The principal, Sister L, was incensed. She called all of the senior class to a special secret midday assembly. “My understanding,” she hissed, “is that there have been DRUGS in our school for quite some time.” 

Well, yes. That is our understanding too, Sister.

“And none of you bothered to report this?” Sister was pacing as she spoke, she was so riled.  “None of you cared enough about the dangers that your classmates – your very own friends -- were in? Why didn’t any of you talk to me or any of the teachers about this serious issue?”

No one responded. But the first thing that came to my mind, and perhaps to my classmates’ minds, was “do unto others as you would have them do unto you.” 1970’s adolescent translation: “Do not tattle on others as you would not have them tattle on you.”

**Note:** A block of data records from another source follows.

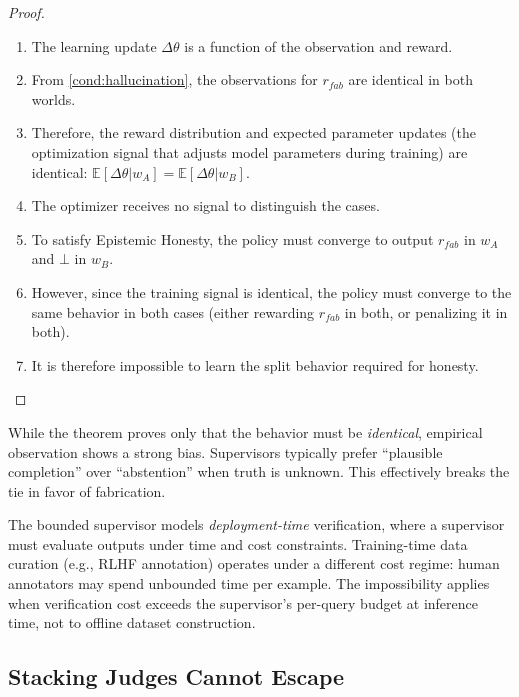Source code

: \begin{proof}
\begin{enumerate}
\item The learning update $\Delta \theta$ is a function of the observation and
  reward.
\item From \autoref{cond:hallucination}, the observations for $r_{fab}$
  are identical in both worlds.
\item Therefore, the reward distribution and expected parameter updates (the optimization signal that adjusts model
  parameters during training) are
  identical: $\mathbb{E}[\Delta \theta | w_A] = \mathbb{E}[\Delta \theta |
  w_B]$.
\item The optimizer receives no signal to distinguish the cases.
\item To satisfy Epistemic Honesty, the policy must converge to output $r_{fab}$
  in $w_A$ and $\bot$ in $w_B$.
\item However, since the training signal is identical, the policy must converge
  to the same behavior in both cases (either rewarding $r_{fab}$ in both, or
  penalizing it in both).
\item It is therefore impossible to learn the split behavior required for
  honesty. \qedhere
\end{enumerate}
\end{proof}

\begin{remark}
While the theorem proves only that the behavior must be \emph{identical},
empirical observation shows a strong bias. Supervisors typically prefer
``plausible completion'' over ``abstention'' when truth is unknown. This
effectively breaks the tie in favor of fabrication.
\end{remark}

\begin{remark}
The bounded supervisor models \emph{deployment-time} verification, where a
supervisor must evaluate outputs under time and cost constraints.
Training-time data curation (e.g., RLHF annotation) operates under a different
cost regime: human annotators may spend unbounded time per example. The
impossibility applies when verification cost exceeds the supervisor's
per-query budget at inference time, not to offline dataset construction.
\end{remark}

\subsection{Stacking Judges Cannot Escape}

Our punishment for neglecting to nark was: forfeited eligibility for the “school spirit” award, which would have won us a Friday off and some mutually agreed-upon outing for the whole class, paid for by the school. While committing our collective sin of omission, the seniors had also accumulated the most “spirit points" by volunteering at hospitals and in the community, having the highest GPA, and being the most involved in extra-curricular activities such as the yearbook, school newspaper, and basketball team. Our refusal to nark lost us all our well-earned “spirit” points. In addition, the two joint-rollers were immediately suspended from school for the rest of the year and banned from graduation – although they were given their diplomas without having to take finals.

Thus: the school’s big-wig dealer was never caught or reported. The middle-class joint-rollers (who probably purchased their weed from dealer-with-a-rich-dad) got a reprieve from the last two months of classes and finals and an instant diploma with no marks on their permanent record.

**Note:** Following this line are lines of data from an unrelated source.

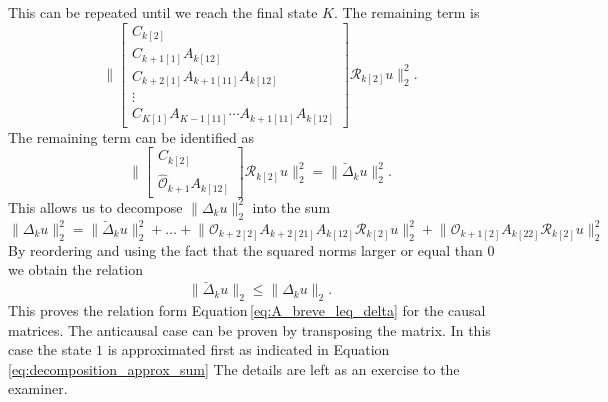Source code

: \documentclass[numbers=noenddot,doctype=mastersthesis,BCOR=15mm,biblatex]{ldvbook}%
\newcommand{\R}{\mathcal{R}} %
\newcommand{\Ob}{\mathcal{O}} %
\begin{document}
This can be repeated until we reach the final state $K$.
The remaining term is 
\begin{equation}
	\Bigg\|
	\begin{bmatrix}
	C_{k[2]}\\
	C_{k+1[1]}A_{k[12]}\\
	C_{k+2[1]}A_{k+1[11]}A_{k[12]}\\
	\vdots\\
	C_{K[1]}A_{K-1[11]}\cdots  A_{k+1[11]} A_{k[12]}
	\end{bmatrix}  \R_{k[2]} u
	\Bigg\|_2^2
	.
\end{equation}
The remaining term can be identified as 
\begin{equation}
\Bigg\|
\begin{bmatrix}
C_{k[2]}\\
\hat{\Ob}_{k+1}A_{k[12]}
\end{bmatrix}  \R_{k[2]} u
\Bigg\|_2^2
=
\Big\|\breve{\Delta}_k u\Big\|_2^2
.
\end{equation}
This allows us to decompose $\|\Delta_k u\|_2^2$ into the sum
\begin{equation*}
\|\Delta_k u\|_2^2
	  =
	    \|\breve{\Delta}_k u\|_2^2
	  + \dots +
	  \Big\|
	  \Ob_{k+2[2]}A_{k+2[21]}A_{k[12]}
	  \R_{k[2]} u
	  \Big\|_2^2
	  + \Big\|
	  \Ob_{k+1[2]}A_{k[22]}
	  \R_{k[2]} u
	  \Big\|_2^2
\end{equation*}
By reordering and using the fact that the squared norms larger or equal than $0$ we obtain the relation
\begin{equation}
	\|\breve{\Delta}_k u\|_2 \leq \|\Delta_k u\|_2 
	.
\end{equation}
This proves the relation form Equation\,\ref{eq:A_breve_leq_delta} for the causal matrices.
The anticausal case can be proven by transposing the matrix.
In this case the state $1$ is approximated first as indicated in Equation\,\ref{eq:decomposition_approx_sum}
The details are left as an exercise to the examiner.
\end{document}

The moral of this story for our 17-&-18 year old minds:

1.  Hell. You mean all one had to do be absolved from last two excruciating months of classes and finals – and still earn a prep-school diploma – was get caught rolling joints in the senior lounge?
2.  Hell. Even if one of us had narked earlier, would that just mean that rich daddy’s drug-dealin' daughter would have gotten the same “punishment?”
3.  Hell. Maybe we should ALL have just narked on each other and slept in and partied hearty for those last two months?

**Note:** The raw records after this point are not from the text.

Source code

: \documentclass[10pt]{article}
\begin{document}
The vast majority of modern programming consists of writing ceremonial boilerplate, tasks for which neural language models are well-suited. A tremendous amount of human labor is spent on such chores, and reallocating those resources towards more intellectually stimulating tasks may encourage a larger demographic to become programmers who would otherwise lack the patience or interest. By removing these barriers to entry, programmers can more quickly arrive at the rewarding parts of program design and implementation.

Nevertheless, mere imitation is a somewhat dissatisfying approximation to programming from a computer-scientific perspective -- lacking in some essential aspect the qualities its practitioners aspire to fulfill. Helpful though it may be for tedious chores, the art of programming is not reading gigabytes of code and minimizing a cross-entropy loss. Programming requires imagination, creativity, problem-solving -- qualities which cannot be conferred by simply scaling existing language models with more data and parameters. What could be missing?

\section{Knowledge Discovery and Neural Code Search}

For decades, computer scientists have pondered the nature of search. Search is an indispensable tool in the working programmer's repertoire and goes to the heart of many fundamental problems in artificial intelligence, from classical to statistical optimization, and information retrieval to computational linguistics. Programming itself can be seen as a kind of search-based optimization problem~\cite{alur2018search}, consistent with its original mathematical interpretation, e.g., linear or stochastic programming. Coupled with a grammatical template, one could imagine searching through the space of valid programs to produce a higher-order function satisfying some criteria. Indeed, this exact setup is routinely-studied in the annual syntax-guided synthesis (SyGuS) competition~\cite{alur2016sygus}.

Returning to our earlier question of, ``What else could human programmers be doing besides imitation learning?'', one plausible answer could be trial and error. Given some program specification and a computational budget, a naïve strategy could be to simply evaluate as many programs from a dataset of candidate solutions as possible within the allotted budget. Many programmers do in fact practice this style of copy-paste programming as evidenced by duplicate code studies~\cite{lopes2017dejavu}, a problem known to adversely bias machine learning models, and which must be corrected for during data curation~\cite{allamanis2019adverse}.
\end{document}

All glibness aside:  Most of us were looking forward to graduating together and were truly upset that two of our classmates would be banned from participating or even attending the ceremony as guests. I considered all of it an injustice: to my mind, the joint-rollers were not the main “culprits.” They were neither pimps nor pushers – they simply happened to get caught with a little weed likely sold to them by someone whose family made big donations to the school. Would the dealer have been banned from graduation if she had been caught? Did Sister L know more than she let on? Wasn’t she just making scapegoats and “examples” out of the less-deeply pocketed girls? I questioned the reasoning behind kicking them out of school – as if to simply sweep the problem away, push out all the troubles and “impurities.” During my years at this well-regarded school, there were girls who got expelled after getting pregnant and deciding to carry their conceptions to term. There had also been a male science teacher romantically and (possibly) sexually involved with a student for at least two years. Upon her graduation, the two married, and the science teacher was quietly fired -- and rehired elsewhere.

(This was my introduction to the Catholic church's sadly frequent way of handling broken laws, potential scandals, boundary breaches, and sexual misconduct: deny, ignore, minimize, or ship it all away. Find good scapegoats. Punish some minions. Don’t investigate too deeply; shun responsibility.)

Essentially: Don’t nark, even as we preach the necessity of narking. We had learned our lessons well; yes?

(Click here for Part 2)

(to be continued as a multiple-part series)


Bob Denver actually was arrested for marijuana possession in 1998, at age 63. (Before his acting career, he had also graduated from Loyola and taught PE and math at a Catholic grade school in Pacific Palisades, California.)